Stored data entries:
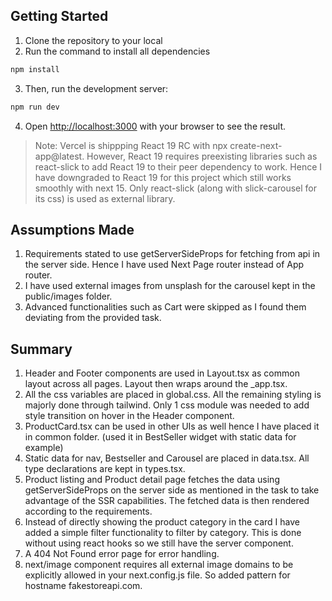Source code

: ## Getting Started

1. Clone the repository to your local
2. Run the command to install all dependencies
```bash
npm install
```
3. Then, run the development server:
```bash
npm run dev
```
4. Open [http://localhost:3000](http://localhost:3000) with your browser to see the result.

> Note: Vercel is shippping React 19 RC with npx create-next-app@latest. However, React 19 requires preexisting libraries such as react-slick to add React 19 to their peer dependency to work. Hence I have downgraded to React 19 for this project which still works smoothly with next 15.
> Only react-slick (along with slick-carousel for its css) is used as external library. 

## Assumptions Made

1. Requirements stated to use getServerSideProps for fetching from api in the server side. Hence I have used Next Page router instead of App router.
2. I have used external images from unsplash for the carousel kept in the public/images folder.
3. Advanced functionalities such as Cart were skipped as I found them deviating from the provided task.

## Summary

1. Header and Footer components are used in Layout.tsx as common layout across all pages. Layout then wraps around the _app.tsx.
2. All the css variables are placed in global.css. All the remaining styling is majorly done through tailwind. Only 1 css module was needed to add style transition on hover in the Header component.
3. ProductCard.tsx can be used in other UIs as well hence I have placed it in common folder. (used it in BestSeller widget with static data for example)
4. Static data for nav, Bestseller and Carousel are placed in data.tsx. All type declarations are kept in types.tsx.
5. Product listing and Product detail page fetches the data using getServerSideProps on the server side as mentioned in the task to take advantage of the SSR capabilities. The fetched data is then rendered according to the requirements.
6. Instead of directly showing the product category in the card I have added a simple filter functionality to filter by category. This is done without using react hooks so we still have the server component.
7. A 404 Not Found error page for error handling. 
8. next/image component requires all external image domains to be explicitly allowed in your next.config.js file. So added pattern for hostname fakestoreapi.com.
--
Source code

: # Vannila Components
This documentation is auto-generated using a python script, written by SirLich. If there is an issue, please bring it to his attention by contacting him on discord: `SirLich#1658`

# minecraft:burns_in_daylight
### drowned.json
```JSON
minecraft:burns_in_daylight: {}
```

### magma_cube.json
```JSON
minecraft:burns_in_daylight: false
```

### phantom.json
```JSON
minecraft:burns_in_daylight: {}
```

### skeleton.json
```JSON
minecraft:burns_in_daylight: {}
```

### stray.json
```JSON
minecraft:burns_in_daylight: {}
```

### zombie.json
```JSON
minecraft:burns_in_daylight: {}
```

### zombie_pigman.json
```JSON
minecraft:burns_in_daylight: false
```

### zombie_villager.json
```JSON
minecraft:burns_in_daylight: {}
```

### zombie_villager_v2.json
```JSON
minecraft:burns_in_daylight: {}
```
...
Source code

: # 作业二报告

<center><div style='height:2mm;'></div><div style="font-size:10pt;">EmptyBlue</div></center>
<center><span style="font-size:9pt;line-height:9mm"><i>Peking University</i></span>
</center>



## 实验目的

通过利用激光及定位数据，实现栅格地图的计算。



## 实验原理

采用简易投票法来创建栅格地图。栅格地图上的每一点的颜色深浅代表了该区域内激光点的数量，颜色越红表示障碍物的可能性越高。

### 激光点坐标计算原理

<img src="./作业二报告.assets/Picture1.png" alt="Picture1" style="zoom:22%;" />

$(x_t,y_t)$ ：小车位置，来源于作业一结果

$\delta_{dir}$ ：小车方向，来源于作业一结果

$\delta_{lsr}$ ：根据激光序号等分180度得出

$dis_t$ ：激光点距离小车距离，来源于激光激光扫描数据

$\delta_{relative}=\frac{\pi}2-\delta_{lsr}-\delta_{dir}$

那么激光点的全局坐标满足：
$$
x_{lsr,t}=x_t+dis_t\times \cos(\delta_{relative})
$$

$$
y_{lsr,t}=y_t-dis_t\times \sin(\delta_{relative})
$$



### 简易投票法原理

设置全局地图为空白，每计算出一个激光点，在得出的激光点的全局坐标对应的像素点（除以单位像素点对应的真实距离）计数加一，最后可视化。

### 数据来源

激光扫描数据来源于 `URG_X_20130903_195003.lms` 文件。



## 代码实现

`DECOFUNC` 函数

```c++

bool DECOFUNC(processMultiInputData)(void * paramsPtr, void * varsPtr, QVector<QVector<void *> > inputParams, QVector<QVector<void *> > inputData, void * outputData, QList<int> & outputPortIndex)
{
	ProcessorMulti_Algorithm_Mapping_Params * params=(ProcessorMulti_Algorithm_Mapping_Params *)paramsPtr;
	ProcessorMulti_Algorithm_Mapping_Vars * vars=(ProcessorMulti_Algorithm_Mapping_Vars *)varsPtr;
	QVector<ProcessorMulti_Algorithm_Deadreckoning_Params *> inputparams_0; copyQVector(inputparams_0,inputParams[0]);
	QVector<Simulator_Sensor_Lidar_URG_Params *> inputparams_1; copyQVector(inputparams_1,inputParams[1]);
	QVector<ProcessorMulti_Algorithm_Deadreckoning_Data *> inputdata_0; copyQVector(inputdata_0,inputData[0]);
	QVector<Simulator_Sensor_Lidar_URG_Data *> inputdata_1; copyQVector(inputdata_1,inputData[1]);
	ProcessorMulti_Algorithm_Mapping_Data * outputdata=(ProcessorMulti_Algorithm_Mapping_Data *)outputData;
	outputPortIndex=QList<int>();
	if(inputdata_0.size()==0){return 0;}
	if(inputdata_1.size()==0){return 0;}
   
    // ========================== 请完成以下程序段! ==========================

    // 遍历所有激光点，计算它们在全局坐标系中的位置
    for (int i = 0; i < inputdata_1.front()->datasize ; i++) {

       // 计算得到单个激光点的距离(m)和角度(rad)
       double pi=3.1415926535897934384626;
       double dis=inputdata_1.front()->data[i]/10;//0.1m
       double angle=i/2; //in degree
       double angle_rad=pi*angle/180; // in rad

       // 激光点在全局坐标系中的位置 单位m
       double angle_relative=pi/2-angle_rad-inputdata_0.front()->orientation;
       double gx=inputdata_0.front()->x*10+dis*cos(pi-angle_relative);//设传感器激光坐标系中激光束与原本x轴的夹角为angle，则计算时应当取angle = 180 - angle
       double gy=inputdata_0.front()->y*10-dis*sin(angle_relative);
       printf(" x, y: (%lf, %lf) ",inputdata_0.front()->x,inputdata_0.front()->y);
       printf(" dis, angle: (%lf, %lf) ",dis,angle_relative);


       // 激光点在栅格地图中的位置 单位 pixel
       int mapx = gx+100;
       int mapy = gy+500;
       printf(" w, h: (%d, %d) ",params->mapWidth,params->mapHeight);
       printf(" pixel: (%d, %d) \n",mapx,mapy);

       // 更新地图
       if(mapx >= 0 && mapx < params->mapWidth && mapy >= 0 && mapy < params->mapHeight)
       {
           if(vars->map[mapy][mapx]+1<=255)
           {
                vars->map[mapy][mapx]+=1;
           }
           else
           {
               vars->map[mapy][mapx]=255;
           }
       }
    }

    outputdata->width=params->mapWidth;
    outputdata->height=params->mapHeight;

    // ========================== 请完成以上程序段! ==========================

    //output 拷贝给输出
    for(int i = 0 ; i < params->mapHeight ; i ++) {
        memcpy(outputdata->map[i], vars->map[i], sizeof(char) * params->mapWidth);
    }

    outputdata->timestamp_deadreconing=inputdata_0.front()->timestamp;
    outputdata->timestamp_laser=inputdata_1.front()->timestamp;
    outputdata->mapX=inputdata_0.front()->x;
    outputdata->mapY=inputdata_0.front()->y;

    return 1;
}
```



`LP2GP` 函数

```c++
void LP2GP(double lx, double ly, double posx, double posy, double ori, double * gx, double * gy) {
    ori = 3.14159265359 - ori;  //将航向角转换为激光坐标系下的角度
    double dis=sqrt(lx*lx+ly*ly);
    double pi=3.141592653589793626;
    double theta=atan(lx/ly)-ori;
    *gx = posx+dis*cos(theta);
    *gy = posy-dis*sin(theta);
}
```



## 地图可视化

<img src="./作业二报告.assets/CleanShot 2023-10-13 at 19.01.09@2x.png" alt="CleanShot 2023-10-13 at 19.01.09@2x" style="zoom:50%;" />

Assignment: Once you have read through the entries, say how many of their lines include the string "added" and give nothing but that number.

Result for this exercise: 2